╔══

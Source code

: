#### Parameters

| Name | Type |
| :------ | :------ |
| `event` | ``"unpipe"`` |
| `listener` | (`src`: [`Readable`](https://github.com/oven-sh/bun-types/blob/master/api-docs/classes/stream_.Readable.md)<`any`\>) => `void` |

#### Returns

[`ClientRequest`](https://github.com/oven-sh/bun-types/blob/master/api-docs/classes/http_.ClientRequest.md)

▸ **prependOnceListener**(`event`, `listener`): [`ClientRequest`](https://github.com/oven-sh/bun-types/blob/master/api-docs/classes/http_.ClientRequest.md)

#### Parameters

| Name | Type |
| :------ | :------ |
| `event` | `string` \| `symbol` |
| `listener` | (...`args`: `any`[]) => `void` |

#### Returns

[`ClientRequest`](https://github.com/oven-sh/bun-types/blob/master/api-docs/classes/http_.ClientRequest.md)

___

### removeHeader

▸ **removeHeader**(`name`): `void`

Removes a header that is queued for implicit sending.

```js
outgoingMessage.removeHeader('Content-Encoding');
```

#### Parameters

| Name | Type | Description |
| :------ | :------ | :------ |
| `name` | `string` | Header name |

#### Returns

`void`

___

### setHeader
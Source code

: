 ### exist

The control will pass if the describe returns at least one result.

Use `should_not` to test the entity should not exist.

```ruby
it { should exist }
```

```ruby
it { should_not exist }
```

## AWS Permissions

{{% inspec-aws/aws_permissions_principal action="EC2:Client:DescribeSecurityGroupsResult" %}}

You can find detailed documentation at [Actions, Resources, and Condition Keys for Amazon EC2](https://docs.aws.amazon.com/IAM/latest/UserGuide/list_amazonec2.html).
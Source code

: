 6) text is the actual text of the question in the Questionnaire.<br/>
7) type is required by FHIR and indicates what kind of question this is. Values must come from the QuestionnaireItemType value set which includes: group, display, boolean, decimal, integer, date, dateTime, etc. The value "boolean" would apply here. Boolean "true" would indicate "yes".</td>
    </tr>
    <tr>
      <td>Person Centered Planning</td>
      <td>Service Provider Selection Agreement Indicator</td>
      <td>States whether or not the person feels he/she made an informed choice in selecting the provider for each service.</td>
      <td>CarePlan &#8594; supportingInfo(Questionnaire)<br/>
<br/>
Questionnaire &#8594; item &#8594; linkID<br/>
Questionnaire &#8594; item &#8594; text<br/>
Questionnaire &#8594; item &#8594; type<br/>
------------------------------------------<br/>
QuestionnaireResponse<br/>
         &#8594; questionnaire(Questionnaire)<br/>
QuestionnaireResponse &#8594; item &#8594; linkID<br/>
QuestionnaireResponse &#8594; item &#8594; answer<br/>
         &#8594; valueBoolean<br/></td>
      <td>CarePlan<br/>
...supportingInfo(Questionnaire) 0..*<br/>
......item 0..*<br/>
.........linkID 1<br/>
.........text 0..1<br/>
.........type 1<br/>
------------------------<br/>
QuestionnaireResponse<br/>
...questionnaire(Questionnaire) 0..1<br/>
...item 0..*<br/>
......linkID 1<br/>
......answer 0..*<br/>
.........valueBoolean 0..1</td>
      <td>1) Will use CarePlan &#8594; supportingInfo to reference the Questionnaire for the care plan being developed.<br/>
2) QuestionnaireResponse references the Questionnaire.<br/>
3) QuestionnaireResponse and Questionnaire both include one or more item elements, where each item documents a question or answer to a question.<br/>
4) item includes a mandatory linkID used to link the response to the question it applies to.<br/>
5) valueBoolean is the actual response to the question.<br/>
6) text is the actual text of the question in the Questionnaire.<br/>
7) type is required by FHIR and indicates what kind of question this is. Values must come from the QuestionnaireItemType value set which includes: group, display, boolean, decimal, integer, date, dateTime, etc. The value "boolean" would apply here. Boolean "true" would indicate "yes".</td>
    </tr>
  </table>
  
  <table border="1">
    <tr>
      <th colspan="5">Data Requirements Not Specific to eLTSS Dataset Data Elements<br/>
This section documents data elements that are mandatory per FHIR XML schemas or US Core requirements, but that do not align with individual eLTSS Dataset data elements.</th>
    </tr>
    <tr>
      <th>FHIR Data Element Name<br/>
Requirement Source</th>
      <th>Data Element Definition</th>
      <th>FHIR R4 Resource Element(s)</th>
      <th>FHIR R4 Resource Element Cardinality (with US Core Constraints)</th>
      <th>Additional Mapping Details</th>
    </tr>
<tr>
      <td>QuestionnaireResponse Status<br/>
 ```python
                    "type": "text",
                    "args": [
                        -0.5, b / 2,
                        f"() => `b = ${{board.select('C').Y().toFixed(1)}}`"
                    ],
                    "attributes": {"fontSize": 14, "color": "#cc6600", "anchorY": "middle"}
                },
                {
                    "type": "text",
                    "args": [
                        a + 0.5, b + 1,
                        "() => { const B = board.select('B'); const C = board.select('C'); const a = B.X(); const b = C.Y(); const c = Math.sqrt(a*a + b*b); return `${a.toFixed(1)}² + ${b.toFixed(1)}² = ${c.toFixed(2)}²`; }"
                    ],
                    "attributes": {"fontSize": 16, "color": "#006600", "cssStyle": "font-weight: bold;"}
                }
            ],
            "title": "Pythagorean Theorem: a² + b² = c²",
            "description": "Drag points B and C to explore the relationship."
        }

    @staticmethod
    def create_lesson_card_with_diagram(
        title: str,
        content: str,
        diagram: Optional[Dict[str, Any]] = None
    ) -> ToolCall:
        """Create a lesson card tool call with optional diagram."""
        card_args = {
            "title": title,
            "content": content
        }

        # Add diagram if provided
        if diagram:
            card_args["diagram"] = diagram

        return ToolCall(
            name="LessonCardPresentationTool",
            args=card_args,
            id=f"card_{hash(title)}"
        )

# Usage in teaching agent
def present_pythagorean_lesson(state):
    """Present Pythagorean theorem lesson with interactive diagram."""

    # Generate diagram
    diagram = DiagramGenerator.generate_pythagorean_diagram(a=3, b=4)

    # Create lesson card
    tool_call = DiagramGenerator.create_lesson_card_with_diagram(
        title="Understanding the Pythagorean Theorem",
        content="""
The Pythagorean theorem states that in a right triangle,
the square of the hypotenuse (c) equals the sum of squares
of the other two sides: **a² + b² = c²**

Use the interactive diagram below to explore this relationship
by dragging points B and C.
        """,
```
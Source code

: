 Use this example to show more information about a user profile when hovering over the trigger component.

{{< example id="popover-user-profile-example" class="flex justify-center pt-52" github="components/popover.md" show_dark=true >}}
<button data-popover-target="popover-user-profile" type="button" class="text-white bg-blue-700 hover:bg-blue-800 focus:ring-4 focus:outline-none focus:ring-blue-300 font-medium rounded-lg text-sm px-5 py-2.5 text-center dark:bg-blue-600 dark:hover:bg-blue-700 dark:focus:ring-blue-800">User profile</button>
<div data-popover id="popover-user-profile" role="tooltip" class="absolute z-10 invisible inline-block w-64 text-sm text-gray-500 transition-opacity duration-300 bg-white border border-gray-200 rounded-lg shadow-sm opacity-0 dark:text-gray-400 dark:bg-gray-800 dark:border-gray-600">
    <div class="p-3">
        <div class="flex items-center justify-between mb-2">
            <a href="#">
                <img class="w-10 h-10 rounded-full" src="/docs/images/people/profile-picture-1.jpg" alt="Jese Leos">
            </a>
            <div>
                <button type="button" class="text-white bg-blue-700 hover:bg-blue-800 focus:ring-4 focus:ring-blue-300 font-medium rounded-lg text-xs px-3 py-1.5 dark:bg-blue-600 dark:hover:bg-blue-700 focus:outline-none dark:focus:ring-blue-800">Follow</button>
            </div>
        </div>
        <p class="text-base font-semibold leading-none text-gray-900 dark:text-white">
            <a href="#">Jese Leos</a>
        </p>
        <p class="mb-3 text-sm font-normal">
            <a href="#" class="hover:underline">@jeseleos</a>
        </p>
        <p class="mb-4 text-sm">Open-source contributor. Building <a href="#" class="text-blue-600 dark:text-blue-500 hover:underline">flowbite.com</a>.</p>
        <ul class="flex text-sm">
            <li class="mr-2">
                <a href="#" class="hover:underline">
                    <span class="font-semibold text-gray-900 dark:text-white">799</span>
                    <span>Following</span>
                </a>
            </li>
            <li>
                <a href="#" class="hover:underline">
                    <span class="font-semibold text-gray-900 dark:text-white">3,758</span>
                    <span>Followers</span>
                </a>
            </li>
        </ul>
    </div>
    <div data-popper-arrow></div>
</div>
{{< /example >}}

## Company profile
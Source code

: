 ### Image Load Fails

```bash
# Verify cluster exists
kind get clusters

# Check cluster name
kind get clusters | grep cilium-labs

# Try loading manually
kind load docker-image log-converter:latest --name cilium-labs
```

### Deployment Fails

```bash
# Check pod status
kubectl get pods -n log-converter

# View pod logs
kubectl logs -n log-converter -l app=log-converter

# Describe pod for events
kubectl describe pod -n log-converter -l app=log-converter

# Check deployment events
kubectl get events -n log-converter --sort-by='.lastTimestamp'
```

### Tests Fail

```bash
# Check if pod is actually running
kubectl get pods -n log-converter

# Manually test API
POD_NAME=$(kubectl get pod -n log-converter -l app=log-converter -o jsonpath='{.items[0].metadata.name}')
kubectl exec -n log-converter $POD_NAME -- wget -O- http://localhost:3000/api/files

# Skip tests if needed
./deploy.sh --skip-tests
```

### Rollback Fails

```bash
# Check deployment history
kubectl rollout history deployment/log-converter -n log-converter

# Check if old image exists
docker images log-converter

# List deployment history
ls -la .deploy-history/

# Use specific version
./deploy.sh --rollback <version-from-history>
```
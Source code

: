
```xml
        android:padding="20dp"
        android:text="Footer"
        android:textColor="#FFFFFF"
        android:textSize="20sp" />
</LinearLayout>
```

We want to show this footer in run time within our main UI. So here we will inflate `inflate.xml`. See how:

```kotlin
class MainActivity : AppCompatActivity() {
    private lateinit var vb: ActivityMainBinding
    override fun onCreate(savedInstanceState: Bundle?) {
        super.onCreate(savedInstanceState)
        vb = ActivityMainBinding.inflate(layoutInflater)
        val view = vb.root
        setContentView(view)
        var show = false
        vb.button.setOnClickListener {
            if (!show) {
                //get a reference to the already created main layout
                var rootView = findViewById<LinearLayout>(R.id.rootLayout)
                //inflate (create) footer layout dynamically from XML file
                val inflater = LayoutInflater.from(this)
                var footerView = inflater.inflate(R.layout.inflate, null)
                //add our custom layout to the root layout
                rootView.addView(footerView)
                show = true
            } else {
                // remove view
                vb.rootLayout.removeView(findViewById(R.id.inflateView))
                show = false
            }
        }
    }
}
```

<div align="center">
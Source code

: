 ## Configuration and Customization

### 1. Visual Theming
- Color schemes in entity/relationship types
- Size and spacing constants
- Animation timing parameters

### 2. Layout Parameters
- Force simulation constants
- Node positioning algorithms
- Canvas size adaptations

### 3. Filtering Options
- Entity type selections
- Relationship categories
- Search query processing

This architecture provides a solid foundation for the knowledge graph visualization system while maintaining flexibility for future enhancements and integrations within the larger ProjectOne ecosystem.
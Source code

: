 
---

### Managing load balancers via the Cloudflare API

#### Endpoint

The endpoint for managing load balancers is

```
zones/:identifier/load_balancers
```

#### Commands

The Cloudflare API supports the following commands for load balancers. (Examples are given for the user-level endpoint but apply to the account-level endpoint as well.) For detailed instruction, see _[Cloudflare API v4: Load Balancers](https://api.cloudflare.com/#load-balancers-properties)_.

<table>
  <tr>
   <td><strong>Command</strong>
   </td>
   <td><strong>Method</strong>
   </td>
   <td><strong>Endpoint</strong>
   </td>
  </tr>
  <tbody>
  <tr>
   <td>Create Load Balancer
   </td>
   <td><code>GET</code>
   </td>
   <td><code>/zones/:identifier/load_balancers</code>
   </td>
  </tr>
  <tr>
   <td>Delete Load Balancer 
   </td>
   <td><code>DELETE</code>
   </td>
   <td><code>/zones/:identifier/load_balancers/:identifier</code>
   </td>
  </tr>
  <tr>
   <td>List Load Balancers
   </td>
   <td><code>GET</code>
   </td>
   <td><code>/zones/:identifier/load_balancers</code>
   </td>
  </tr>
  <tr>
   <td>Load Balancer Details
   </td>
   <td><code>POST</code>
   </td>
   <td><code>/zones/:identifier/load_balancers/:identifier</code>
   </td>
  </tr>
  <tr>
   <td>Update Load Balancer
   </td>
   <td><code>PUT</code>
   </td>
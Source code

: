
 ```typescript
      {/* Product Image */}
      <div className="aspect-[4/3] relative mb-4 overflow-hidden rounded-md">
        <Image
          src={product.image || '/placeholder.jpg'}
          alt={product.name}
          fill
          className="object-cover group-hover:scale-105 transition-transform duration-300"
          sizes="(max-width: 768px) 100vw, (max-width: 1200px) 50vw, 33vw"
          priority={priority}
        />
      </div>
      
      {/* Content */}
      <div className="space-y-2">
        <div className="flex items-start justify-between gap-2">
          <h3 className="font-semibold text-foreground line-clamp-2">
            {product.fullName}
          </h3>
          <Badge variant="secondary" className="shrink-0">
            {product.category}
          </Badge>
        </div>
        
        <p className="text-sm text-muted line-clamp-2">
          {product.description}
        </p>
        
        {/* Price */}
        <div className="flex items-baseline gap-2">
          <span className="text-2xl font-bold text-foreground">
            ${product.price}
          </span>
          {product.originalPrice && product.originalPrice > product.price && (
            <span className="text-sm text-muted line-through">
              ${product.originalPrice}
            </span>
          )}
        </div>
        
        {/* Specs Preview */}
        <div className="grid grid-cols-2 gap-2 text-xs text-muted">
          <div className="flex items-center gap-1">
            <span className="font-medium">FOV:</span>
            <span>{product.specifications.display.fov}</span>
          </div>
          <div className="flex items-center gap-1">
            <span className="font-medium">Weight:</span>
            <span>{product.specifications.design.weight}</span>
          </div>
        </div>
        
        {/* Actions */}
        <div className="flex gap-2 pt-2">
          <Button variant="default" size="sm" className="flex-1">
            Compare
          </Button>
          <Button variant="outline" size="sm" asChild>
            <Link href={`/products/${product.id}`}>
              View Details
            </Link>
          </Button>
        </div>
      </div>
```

╚══

TASK BRIEF
Read the listing. Report every line that includes the word "Core".

ANSWER BOX
This section documents data elements that are mandatory per FHIR XML schemas or US Core requirements, but that do not align with individual eLTSS Dataset data elements.</th>
      <th>FHIR R4 Resource Element Cardinality (with US Core Constraints)</th>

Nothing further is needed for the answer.